Box.net raised $48 million in a Series D round in a show of just how much VCs are betting on the growing need of enterprises to share and manage business information in the cloud.
New investor Meritech Capital Partners is leading the round, with fellow new investors Andreessen Horowitz and Emergence Capital Partners joining prior investors Draper Fisher Jurvetson, Scale Venture Partners and U.S. Venture Partners. The Series D round includes $38 million in equity financing and $10 million in debt funding from Hercules Technology Growth Capital.
The Palo Alto, Calif.-based company, which employs about 140, has now raised $80 million in total funding since it was founded in 2005, including most recently a $15 million Series C round led by Scale in April 2010.
“A lot of enterprise customers are coming on board, and the funding will help us continue to make push into the enterprise,” says co-founder and CEO Aaron Levie (pictured), who told me that among the company’s new corporate clients are Cisco Systems and DreamWorks Animation SKG.
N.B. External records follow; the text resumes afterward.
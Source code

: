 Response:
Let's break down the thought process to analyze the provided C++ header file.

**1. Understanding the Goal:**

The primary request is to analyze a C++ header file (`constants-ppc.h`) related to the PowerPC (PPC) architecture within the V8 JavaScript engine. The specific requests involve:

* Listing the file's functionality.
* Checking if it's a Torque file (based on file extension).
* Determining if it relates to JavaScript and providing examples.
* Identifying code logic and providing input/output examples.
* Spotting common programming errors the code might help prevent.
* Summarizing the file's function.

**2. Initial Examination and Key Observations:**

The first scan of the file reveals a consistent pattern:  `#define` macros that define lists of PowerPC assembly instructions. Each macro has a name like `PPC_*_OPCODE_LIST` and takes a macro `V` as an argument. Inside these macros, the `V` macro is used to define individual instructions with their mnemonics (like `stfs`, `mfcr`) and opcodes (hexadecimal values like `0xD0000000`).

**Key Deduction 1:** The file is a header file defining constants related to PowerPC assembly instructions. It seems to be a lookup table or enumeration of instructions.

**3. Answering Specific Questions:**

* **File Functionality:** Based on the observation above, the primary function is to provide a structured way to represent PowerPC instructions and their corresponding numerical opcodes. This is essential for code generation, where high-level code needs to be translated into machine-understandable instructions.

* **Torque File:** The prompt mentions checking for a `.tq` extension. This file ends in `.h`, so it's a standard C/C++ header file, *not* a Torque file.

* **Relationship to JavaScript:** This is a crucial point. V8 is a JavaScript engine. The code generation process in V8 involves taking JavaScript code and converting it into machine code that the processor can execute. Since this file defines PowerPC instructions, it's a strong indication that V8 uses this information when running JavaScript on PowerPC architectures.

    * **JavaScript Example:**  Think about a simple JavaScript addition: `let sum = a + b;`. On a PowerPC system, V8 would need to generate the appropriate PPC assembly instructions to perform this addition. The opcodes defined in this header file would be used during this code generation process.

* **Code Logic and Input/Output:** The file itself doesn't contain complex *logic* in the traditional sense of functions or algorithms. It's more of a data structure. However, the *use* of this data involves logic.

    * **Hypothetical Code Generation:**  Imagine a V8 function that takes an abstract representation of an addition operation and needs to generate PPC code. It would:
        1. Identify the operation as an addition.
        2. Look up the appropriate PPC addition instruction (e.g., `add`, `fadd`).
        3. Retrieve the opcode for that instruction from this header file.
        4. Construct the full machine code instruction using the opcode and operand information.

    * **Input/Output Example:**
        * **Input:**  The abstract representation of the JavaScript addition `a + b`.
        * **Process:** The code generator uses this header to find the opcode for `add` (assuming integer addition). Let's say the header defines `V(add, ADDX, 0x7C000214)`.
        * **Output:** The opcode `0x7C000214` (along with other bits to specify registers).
I heard rumors that Box.net was looking to raise an additional round since Jan. 20, when the company, which competes again Microsoft Sharepoint, held a press event at its headquarters to show off its new user interface and announce partnerships with cloud vendors Netsuite and VMware, all in an attempt to emphasize its growth into the enterprise.
However, I didn’t realize the round would grow so large.
Jason Green, co-founder and general partner of Emergence and a new board observer of Box, told me that Box.net had to say “No” to investors in the Series D round, which is why the round grew so large.
Green said his firm had passed on Box.net earlier and that he and his partners didn’t want to make that mistake again.
“Box was mostly concentrated on small business when we last took a look at them,” Green says. “But they’ve nailed the enterprise.”